ZFS issues after installing epyc 7532

I was running the following config:

AMD EPYC 7351P (upgraded to an EPYC 7532)
128 GB RAM (2666 MHz) 8 * 16 GB
Asrock Rack EPYCD8-2T (bios version 2.7)
AMD S7150x2 ( Replaced with zotac 1070ti)
Adaptec 71605 in HBA mode running 15 4tb seagate 7e8 hdds
ZFS with an Intel 750 series ssd as slog device.
Proxmox 7.2

Recently I decided to upgrade the processor to the AMD 7532 32 core. I installed the processor. Initially the system displayed a blank screen with BIOS code b2 even through the IPMI was detecting the processor and all 8 sticks of ram and pci-e cards, after which I decided to reseat the processor and reset the BIOS.

I was still getting stuck at code b2, so I removed the graphics card and the system booted up. The system booted up fine with the the nvidia p40 as well. I reinstalled the amd firepro s1750x2 and set the oprom mode to legacy and the system booted up.

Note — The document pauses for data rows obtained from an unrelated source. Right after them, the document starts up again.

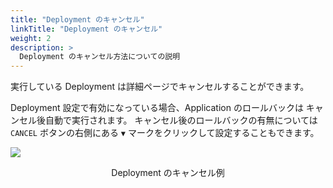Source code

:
 ```yaml
---
title: "Deployment のキャンセル"
linkTitle: "Deployment のキャンセル"
weight: 2
description: >
  Deployment のキャンセル方法についての説明
---
```


実行している Deployment は詳細ページでキャンセルすることができます。

Deployment 設定で有効になっている場合、Application のロールバックは キャンセル後自動で実行されます。
キャンセル後のロールバックの有無については `CANCEL` ボタンの右側にある `▼` マークをクリックして設定することもできます。

![](/images/cancel-deployment.png)
<p style="text-align: center;">
Deployment のキャンセル例
</p>
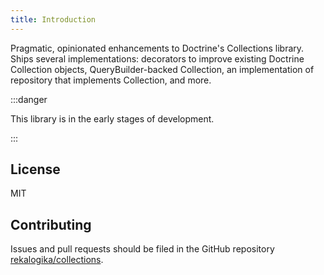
 ```yaml
---
title: Introduction
---
```


Pragmatic, opinionated enhancements to Doctrine's Collections library. Ships
several implementations: decorators to improve existing Doctrine Collection
objects, QueryBuilder-backed Collection, an implementation of repository that
implements Collection, and more.

:::danger

This library is in the early stages of development.

:::

## License

MIT

## Contributing

Issues and pull requests should be filed in the GitHub repository
[rekalogika/collections](https://github.com/rekalogika/collections).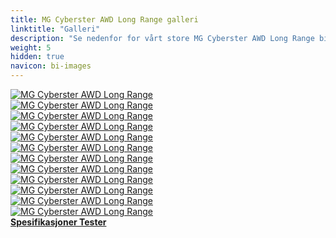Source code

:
 ```yaml
---
title: MG Cyberster AWD Long Range galleri
linktitle: "Galleri"
description: "Se nedenfor for vårt store MG Cyberster AWD Long Range bildegalleri. Klikk på bildene for høyoppløselige versjoner."
weight: 5
hidden: true
navicon: bi-images
---
```

<!-- markdownlint-disable MD033 -->
<div class="row" id ="my-gallery">
	<div class="pswp-grid-item col-6 col-md-4">
		<a href="https://media.evkx.net/multimedia/models/mg/cyberster/cyberster_awd_long_range/exterior_1.jpg"
data-pswp-src="https://media.evkx.net/multimedia/models/mg/cyberster/cyberster_awd_long_range/exterior_1.jpg"
data-pswp-width="3000"
data-pswp-height="1487" 
target="_blank">
			<img src="https://media.evkx.net/multimedia/models/mg/cyberster/cyberster_awd_long_range/exterior_1_xst.jpg" alt="MG Cyberster AWD Long Range" class="img-fluid img-thumbnail" />
		</a>
	</div>
	<div class="pswp-grid-item col-6 col-md-4">
		<a href="https://media.evkx.net/multimedia/models/mg/cyberster/cyberster_awd_long_range/exterior_2.jpg"
data-pswp-src="https://media.evkx.net/multimedia/models/mg/cyberster/cyberster_awd_long_range/exterior_2.jpg"
data-pswp-width="3000"
data-pswp-height="1650" 
target="_blank">
			<img src="https://media.evkx.net/multimedia/models/mg/cyberster/cyberster_awd_long_range/exterior_2_xst.jpg" alt="MG Cyberster AWD Long Range" class="img-fluid img-thumbnail" />
		</a>
	</div>
	<div class="pswp-grid-item col-6 col-md-4">
		<a href="https://media.evkx.net/multimedia/models/mg/cyberster/cyberster_awd_long_range/exterior_3.jpg"
data-pswp-src="https://media.evkx.net/multimedia/models/mg/cyberster/cyberster_awd_long_range/exterior_3.jpg"
data-pswp-width="2500"
data-pswp-height="1407" 
target="_blank">
			<img src="https://media.evkx.net/multimedia/models/mg/cyberster/cyberster_awd_long_range/exterior_3_xst.jpg" alt="MG Cyberster AWD Long Range" class="img-fluid img-thumbnail" />
		</a>
	</div>
	<div class="pswp-grid-item col-6 col-md-4">
		<a href="https://media.evkx.net/multimedia/models/mg/cyberster/cyberster_awd_long_range/exterior_4.jpg"
data-pswp-src="https://media.evkx.net/multimedia/models/mg/cyberster/cyberster_awd_long_range/exterior_4.jpg"
data-pswp-width="3000"
data-pswp-height="1812" 
target="_blank">
			<img src="https://media.evkx.net/multimedia/models/mg/cyberster/cyberster_awd_long_range/exterior_4_xst.jpg" alt="MG Cyberster AWD Long Range" class="img-fluid img-thumbnail" />
		</a>
	</div>
	<div class="pswp-grid-item col-6 col-md-4">
		<a href="https://media.evkx.net/multimedia/models/mg/cyberster/cyberster_awd_long_range/exterior_5.jpg"
data-pswp-src="https://media.evkx.net/multimedia/models/mg/cyberster/cyberster_awd_long_range/exterior_5.jpg"
data-pswp-width="3000"
data-pswp-height="1868" 
target="_blank">
			<img src="https://media.evkx.net/multimedia/models/mg/cyberster/cyberster_awd_long_range/exterior_5_xst.jpg" alt="MG Cyberster AWD Long Range" class="img-fluid img-thumbnail" />
		</a>
	</div>
	<div class="pswp-grid-item col-6 col-md-4">
		<a href="https://media.evkx.net/multimedia/models/mg/cyberster/cyberster_awd_long_range/frontseats_1.jpg"
data-pswp-src="https://media.evkx.net/multimedia/models/mg/cyberster/cyberster_awd_long_range/frontseats_1.jpg"
data-pswp-width="3000"
data-pswp-height="2000" 
target="_blank">
			<img src="https://media.evkx.net/multimedia/models/mg/cyberster/cyberster_awd_long_range/frontseats_1_xst.jpg" alt="MG Cyberster AWD Long Range" class="img-fluid img-thumbnail" />
		</a>
	</div>
	<div class="pswp-grid-item col-6 col-md-4">
		<a href="https://media.evkx.net/multimedia/models/mg/cyberster/cyberster_awd_long_range/headlights_1.jpg"
data-pswp-src="https://media.evkx.net/multimedia/models/mg/cyberster/cyberster_awd_long_range/headlights_1.jpg"
data-pswp-width="2800"
data-pswp-height="1575" 
target="_blank">
			<img src="https://media.evkx.net/multimedia/models/mg/cyberster/cyberster_awd_long_range/headlights_1_xst.jpg" alt="MG Cyberster AWD Long Range" class="img-fluid img-thumbnail" />
		</a>
	</div>
	<div class="pswp-grid-item col-6 col-md-4">
		<a href="https://media.evkx.net/multimedia/models/mg/cyberster/cyberster_awd_long_range/interior_1.jpg"
data-pswp-src="https://media.evkx.net/multimedia/models/mg/cyberster/cyberster_awd_long_range/interior_1.jpg"
data-pswp-width="3000"
data-pswp-height="2000" 
target="_blank">
			<img src="https://media.evkx.net/multimedia/models/mg/cyberster/cyberster_awd_long_range/interior_1_xst.jpg" alt="MG Cyberster AWD Long Range" class="img-fluid img-thumbnail" />
		</a>
	</div>
	<div class="pswp-grid-item col-6 col-md-4">
		<a href="https://media.evkx.net/multimedia/models/mg/cyberster/cyberster_awd_long_range/interior_2.jpg"
data-pswp-src="https://media.evkx.net/multimedia/models/mg/cyberster/cyberster_awd_long_range/interior_2.jpg"
data-pswp-width="3000"
data-pswp-height="2000" 
target="_blank">
			<img src="https://media.evkx.net/multimedia/models/mg/cyberster/cyberster_awd_long_range/interior_2_xst.jpg" alt="MG Cyberster AWD Long Range" class="img-fluid img-thumbnail" />
		</a>
	</div>
	<div class="pswp-grid-item col-6 col-md-4">
		<a href="https://media.evkx.net/multimedia/models/mg/cyberster/cyberster_awd_long_range/main_1.jpg"
data-pswp-src="https://media.evkx.net/multimedia/models/mg/cyberster/cyberster_awd_long_range/main_1.jpg"
data-pswp-width="3000"
data-pswp-height="1688" 
target="_blank">
			<img src="https://media.evkx.net/multimedia/models/mg/cyberster/cyberster_awd_long_range/main_1_xst.jpg" alt="MG Cyberster AWD Long Range" class="img-fluid img-thumbnail" />
		</a>
	</div>
	<div class="pswp-grid-item col-6 col-md-4">
		<a href="https://media.evkx.net/multimedia/models/mg/cyberster/cyberster_awd_long_range/screens_1.jpg"
data-pswp-src="https://media.evkx.net/multimedia/models/mg/cyberster/cyberster_awd_long_range/screens_1.jpg"
data-pswp-width="3000"
data-pswp-height="2000" 
target="_blank">
			<img src="https://media.evkx.net/multimedia/models/mg/cyberster/cyberster_awd_long_range/screens_1_xst.jpg" alt="MG Cyberster AWD Long Range" class="img-fluid img-thumbnail" />
		</a>
	</div>
	<div class="pswp-grid-item col-6 col-md-4">
		<a href="https://media.evkx.net/multimedia/models/mg/cyberster/cyberster_awd_long_range/wheels_1.jpg"
data-pswp-src="https://media.evkx.net/multimedia/models/mg/cyberster/cyberster_awd_long_range/wheels_1.jpg"
data-pswp-width="2800"
data-pswp-height="1575" 
target="_blank">
			<img src="https://media.evkx.net/multimedia/models/mg/cyberster/cyberster_awd_long_range/wheels_1_xst.jpg" alt="MG Cyberster AWD Long Range" class="img-fluid img-thumbnail" />
		</a>
	</div>
</div>
<script type="module">
  import PhotoSwipeLightbox from '/js/photoswipe-lightbox.esm.js';
    const lightbox = new PhotoSwipeLightbox({
       gallery: '#my-gallery',
        children: 'a',
        pswpModule: () => import('/js/photoswipe.esm.js')
    });
lightbox.init();
</script>
<div class="mt-3 mb-3">
<a href="../specifications/" class="text-decoration-none text-black">
<strong><i class="bi-arrow-left"></i> Spesifikasjoner </strong>
</a>
<a href="../reviews/" class="text-decoration-none text-black float-end">
<strong>Tester <i class="bi-arrow-right"></i></strong>
</a>
</div>
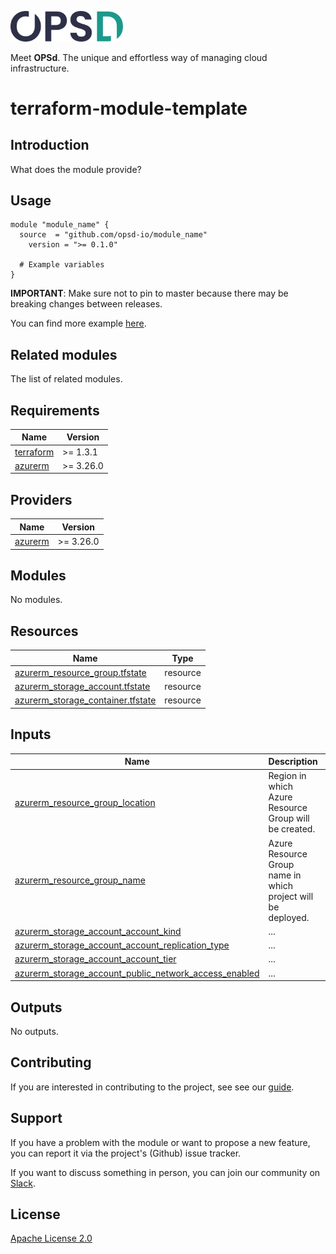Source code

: <a href="https://www.opsd.io" target="_blank"><img alt="OPSd" src=".github/img/OPSD_logo.svg" width="180px"></a>

Meet **OPSd**. The unique and effortless way of managing cloud infrastructure.

# terraform-module-template

## Introduction

What does the module provide?

## Usage

```
module "module_name" {
  source  = "github.com/opsd-io/module_name"
	version = ">= 0.1.0"

  # Example variables
}
```

**IMPORTANT**: Make sure not to pin to master because there may be breaking changes between releases.

You can find more example [here](examples).

## Related modules

The list of related modules.

<!-- BEGIN_TF_DOCS -->
## Requirements

| Name | Version |
|------|---------|
| <a name="requirement_terraform"></a> [terraform](#requirement\_terraform) | >= 1.3.1 |
| <a name="requirement_azurerm"></a> [azurerm](#requirement\_azurerm) | >= 3.26.0 |

## Providers

| Name | Version |
|------|---------|
| <a name="provider_azurerm"></a> [azurerm](#provider\_azurerm) | >= 3.26.0 |

## Modules

No modules.

## Resources

| Name | Type |
|------|------|
| [azurerm_resource_group.tfstate](https://registry.terraform.io/providers/hashicorp/azurerm/latest/docs/resources/resource_group) | resource |
| [azurerm_storage_account.tfstate](https://registry.terraform.io/providers/hashicorp/azurerm/latest/docs/resources/storage_account) | resource |
| [azurerm_storage_container.tfstate](https://registry.terraform.io/providers/hashicorp/azurerm/latest/docs/resources/storage_container) | resource |

## Inputs

| Name | Description | Type | Default | Required |
|------|-------------|------|---------|:--------:|
| <a name="input_azurerm_resource_group_location"></a> [azurerm\_resource\_group\_location](#input\_azurerm\_resource\_group\_location) | Region in which Azure Resource Group will be created. | `string` | `"North Europe"` | no |
| <a name="input_azurerm_resource_group_name"></a> [azurerm\_resource\_group\_name](#input\_azurerm\_resource\_group\_name) | Azure Resource Group name in which project will be deployed. | `string` | `"testproject"` | no |
| <a name="input_azurerm_storage_account_account_kind"></a> [azurerm\_storage\_account\_account\_kind](#input\_azurerm\_storage\_account\_account\_kind) | ... | `string` | `"StorageV2"` | no |
| <a name="input_azurerm_storage_account_account_replication_type"></a> [azurerm\_storage\_account\_account\_replication\_type](#input\_azurerm\_storage\_account\_account\_replication\_type) | ... | `string` | `"GRS"` | no |
| <a name="input_azurerm_storage_account_account_tier"></a> [azurerm\_storage\_account\_account\_tier](#input\_azurerm\_storage\_account\_account\_tier) | ... | `string` | `"Standard"` | no |
| <a name="input_azurerm_storage_account_public_network_access_enabled"></a> [azurerm\_storage\_account\_public\_network\_access\_enabled](#input\_azurerm\_storage\_account\_public\_network\_access\_enabled) | ... | `bool` | `true` | no |

## Outputs

No outputs.
<!-- END_TF_DOCS -->

## Contributing

If you are interested in contributing to the project, see see our [guide](CONTRIBUTING.md).

## Support

If you have a problem with the module or want to propose a new feature, you can report it via the project's (Github) issue tracker.

If you want to discuss something in person, you can join our community on [Slack](https://join.slack.com/t/opsd-community/signup).

## License

[Apache License 2.0](LICENSE)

I got errors initially that reported the the system is out of memory and that zfs stopped rebuilding L2ARC. I removed my cache and log device and it removed this error

With only one or two windows vms running and a practically empty zfs pool, I am getting major IO delays and random stuttering and zfs blocked messages.

PS. I am getting the errors even after replacing the amd s7150x2 with 1070ti.

Dec 12 01:03:30 hoserver kernel: INFO: task txg_sync:1544 blocked for more than 241 seconds.
Dec 12 01:04:50 hoserver kernel:       Tainted: P           O      5.15.74-1-pve #1
Dec 12 01:04:50 hoserver kernel: "echo 0 > /proc/sys/kernel/hung_task_timeout_secs" disables this message.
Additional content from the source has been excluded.